Provided data:
◇ ◇ ◇ ◇
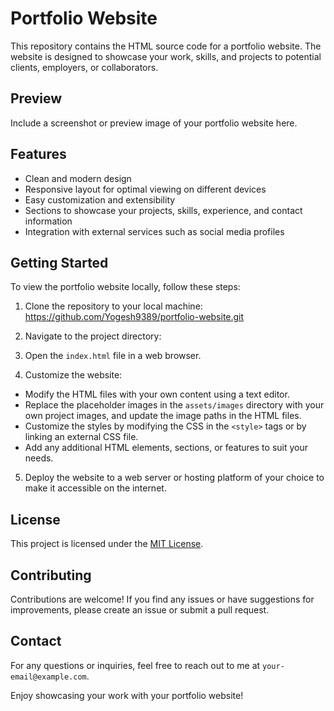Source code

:# Portfolio Website

This repository contains the HTML source code for a portfolio website. The website is designed to showcase your work, skills, and projects to potential clients, employers, or collaborators.

## Preview

Include a screenshot or preview image of your portfolio website here. 

## Features

- Clean and modern design
- Responsive layout for optimal viewing on different devices
- Easy customization and extensibility
- Sections to showcase your projects, skills, experience, and contact information
- Integration with external services such as social media profiles

## Getting Started

To view the portfolio website locally, follow these steps:

1. Clone the repository to your local machine:
https://github.com/Yogesh9389/portfolio-website.git

2. Navigate to the project directory:

3. Open the `index.html` file in a web browser.

4. Customize the website:
- Modify the HTML files with your own content using a text editor.
- Replace the placeholder images in the `assets/images` directory with your own project images, and update the image paths in the HTML files.
- Customize the styles by modifying the CSS in the `<style>` tags or by linking an external CSS file.
- Add any additional HTML elements, sections, or features to suit your needs.

5. Deploy the website to a web server or hosting platform of your choice to make it accessible on the internet.

## License

This project is licensed under the [MIT License](LICENSE).

## Contributing

Contributions are welcome! If you find any issues or have suggestions for improvements, please create an issue or submit a pull request.

## Contact

For any questions or inquiries, feel free to reach out to me at `your-email@example.com`.

Enjoy showcasing your work with your portfolio website!
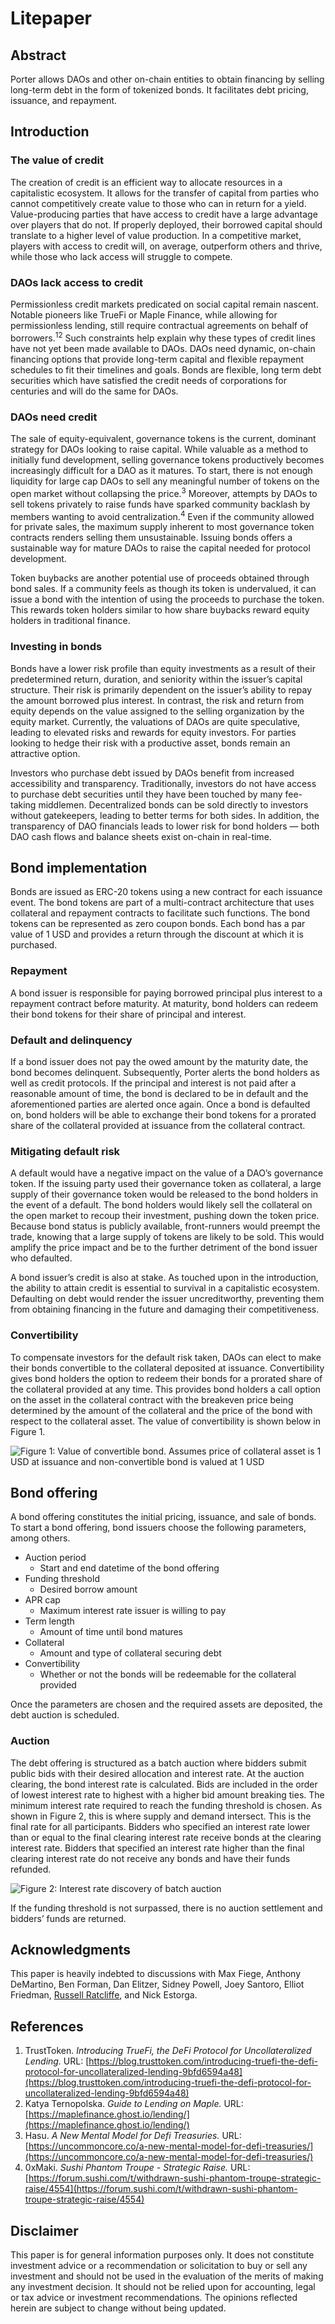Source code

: # Litepaper

## Abstract

Porter allows DAOs and other on-chain entities to obtain financing by selling long-term debt in the form of tokenized bonds. It facilitates debt pricing, issuance, and repayment.

## Introduction

### The value of credit

The creation of credit is an efficient way to allocate resources in a capitalistic ecosystem. It allows for the transfer of capital from parties who cannot competitively create value to those who can in return for a yield. Value-producing parties that have access to credit have a large advantage over players that do not. If properly deployed, their borrowed capital should translate to a higher level of value production. In a competitive market, players with access to credit will, on average, outperform others and thrive, while those who lack access will struggle to compete.

### DAOs lack access to credit

Permissionless credit markets predicated on social capital remain nascent. Notable pioneers like TrueFi or Maple Finance, while allowing for permissionless lending, still require contractual agreements on behalf of borrowers.<sup>12</sup> Such constraints help explain why these types of credit lines have not yet been made available to DAOs. DAOs need dynamic, on-chain financing options that provide long-term capital and flexible repayment schedules to fit their timelines and goals. Bonds are flexible, long term debt securities which have satisfied the credit needs of corporations for centuries and will do the same for DAOs.

### DAOs need credit

The sale of equity-equivalent, governance tokens is the current, dominant strategy for DAOs looking to raise capital. While valuable as a method to initially fund development, selling governance tokens productively becomes increasingly difficult for a DAO as it matures. To start, there is not enough liquidity for large cap DAOs to sell any meaningful number of tokens on the open market without collapsing the price.<sup>3</sup> Moreover, attempts by DAOs to sell tokens privately to raise funds have sparked community backlash by members wanting to avoid centralization.<sup>4</sup> Even if the community allowed for private sales, the maximum supply inherent to most governance token contracts renders selling them unsustainable. Issuing bonds offers a sustainable way for mature DAOs to raise the capital needed for protocol development.

Token buybacks are another potential use of proceeds obtained through bond sales. If a community feels as though its token is undervalued, it can issue a bond with the intention of using the proceeds to purchase the token. This rewards token holders similar to how share buybacks reward equity holders in traditional finance.

### Investing in bonds

Bonds have a lower risk profile than equity investments as a result of their predetermined return, duration, and seniority within the issuer’s capital structure. Their risk is primarily dependent on the issuer’s ability to repay the amount borrowed plus interest. In contrast, the risk and return from equity depends on the value assigned to the selling organization by the equity market. Currently, the valuations of DAOs are quite speculative, leading to elevated risks and rewards for equity investors. For parties looking to hedge their risk with a productive asset, bonds remain an attractive option.

Investors who purchase debt issued by DAOs benefit from increased accessibility and transparency. Traditionally, investors do not have access to purchase debt securities until they have been touched by many fee-taking middlemen. Decentralized bonds can be sold directly to investors without gatekeepers, leading to better terms for both sides. In addition, the transparency of DAO financials leads to lower risk for bond holders — both DAO cash flows and balance sheets exist on-chain in real-time.

## Bond implementation

Bonds are issued as ERC-20 tokens using a new contract for each issuance event. The bond tokens are part of a multi-contract architecture that uses collateral and repayment contracts to facilitate such functions. The bond tokens can be represented as zero coupon bonds. Each bond has a par value of 1 USD and provides a return through the discount at which it is purchased.

### Repayment

A bond issuer is responsible for paying borrowed principal plus interest to a repayment contract before maturity. At maturity, bond holders can redeem their bond tokens for their share of principal and interest.

### Default and delinquency

If a bond issuer does not pay the owed amount by the maturity date, the bond becomes delinquent. Subsequently, Porter alerts the bond holders as well as credit protocols. If the principal and interest is not paid after a reasonable amount of time, the bond is declared to be in default and the aforementioned parties are alerted once again. Once a bond is defaulted on, bond holders will be able to exchange their bond tokens for a prorated share of the collateral provided at issuance from the collateral contract.

### Mitigating default risk

A default would have a negative impact on the value of a DAO’s governance token. If the issuing party used their governance token as collateral, a large supply of their governance token would be released to the bond holders in the event of a default. The bond holders would likely sell the collateral on the open market to recoup their investment, pushing down the token price. Because bond status is publicly available, front-runners would preempt the trade, knowing that a large supply of tokens are likely to be sold. This would amplify the price impact and be to the further detriment of the bond issuer who defaulted.

A bond issuer’s credit is also at stake. As touched upon in the introduction, the ability to attain credit is essential to survival in a capitalistic ecosystem. Defaulting on debt would render the issuer uncreditworthy, preventing them from obtaining financing in the future and damaging their competitiveness.

### Convertibility

To compensate investors for the default risk taken, DAOs can elect to make their bonds convertible to the collateral deposited at issuance. Convertibility gives bond holders the option to redeem their bonds for a prorated share of the collateral provided at any time. This provides bond holders a call option on the asset in the collateral contract with the breakeven price being determined by the amount of the collateral and the price of the bond with respect to the collateral asset. The value of convertibility is shown below in Figure 1.

![Figure 1: Value of convertible bond. Assumes price of collateral asset is 1 USD at issuance and non-convertible bond is valued at 1 USD](assets/convertibility\_chart.png)

## Bond offering

A bond offering constitutes the initial pricing, issuance, and sale of bonds. To start a bond offering, bond issuers choose the following parameters, among others.

* Auction period
  * Start and end datetime of the bond offering
* Funding threshold
  * Desired borrow amount
* APR cap
  * Maximum interest rate issuer is willing to pay
* Term length
  * Amount of time until bond matures
* Collateral
  * Amount and type of collateral securing debt
* Convertibility
  * Whether or not the bonds will be redeemable for the collateral provided

Once the parameters are chosen and the required assets are deposited, the debt auction is scheduled.

### Auction

The debt offering is structured as a batch auction where bidders submit public bids with their desired allocation and interest rate. At the auction clearing, the bond interest rate is calculated. Bids are included in the order of lowest interest rate to highest with a higher bid amount breaking ties. The minimum interest rate required to reach the funding threshold is chosen. As shown in Figure 2, this is where supply and demand intersect. This is the final rate for all participants. Bidders who specified an interest rate lower than or equal to the final clearing interest rate receive bonds at the clearing interest rate. Bidders that specified an interest rate higher than the final clearing interest rate do not receive any bonds and have their funds refunded.

![Figure 2: Interest rate discovery of batch auction](assets/auction\_chart.png)

If the funding threshold is not surpassed, there is no auction settlement and bidders’ funds are returned.

## Acknowledgments

This paper is heavily indebted to discussions with Max Fiege, Anthony DeMartino, Ben Forman, Dan Elitzer, Sidney Powell, Joey Santoro, Elliot Friedman, [Russell Ratcliffe](https://github.com/russeii), and Nick Estorga.

## References

1. TrustToken. _Introducing TrueFi, the DeFi Protocol for Uncollateralized Lending._ URL: [https://blog.trusttoken.com/introducing-truefi-the-defi-protocol-for-uncollateralized-lending-9bfd6594a48](https://blog.trusttoken.com/introducing-truefi-the-defi-protocol-for-uncollateralized-lending-9bfd6594a48)
2. Katya Ternopolska. _Guide to Lending on Maple._ URL: [https://maplefinance.ghost.io/lending/](https://maplefinance.ghost.io/lending/)
3. Hasu. _A New Mental Model for Defi Treasuries._ URL: [https://uncommoncore.co/a-new-mental-model-for-defi-treasuries/](https://uncommoncore.co/a-new-mental-model-for-defi-treasuries/)
4. 0xMaki. _Sushi Phantom Troupe - Strategic Raise._ URL: [https://forum.sushi.com/t/withdrawn-sushi-phantom-troupe-strategic-raise/4554](https://forum.sushi.com/t/withdrawn-sushi-phantom-troupe-strategic-raise/4554)

## Disclaimer

This paper is for general information purposes only. It does not constitute investment advice or a recommendation or solicitation to buy or sell any investment and should not be used in the evaluation of the merits of making any investment decision. It should not be relied upon for accounting, legal or tax advice or investment recommendations. The opinions reflected herein are subject to change without being updated.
◇ ◇ ◇ ◇
About this task:
In the records above, find each line with the string "projects" and list it.

Expected output:
This repository contains the HTML source code for a portfolio website. The website is designed to showcase your work, skills, and projects to potential clients, employers, or collaborators.
- Sections to showcase your projects, skills, experience, and contact information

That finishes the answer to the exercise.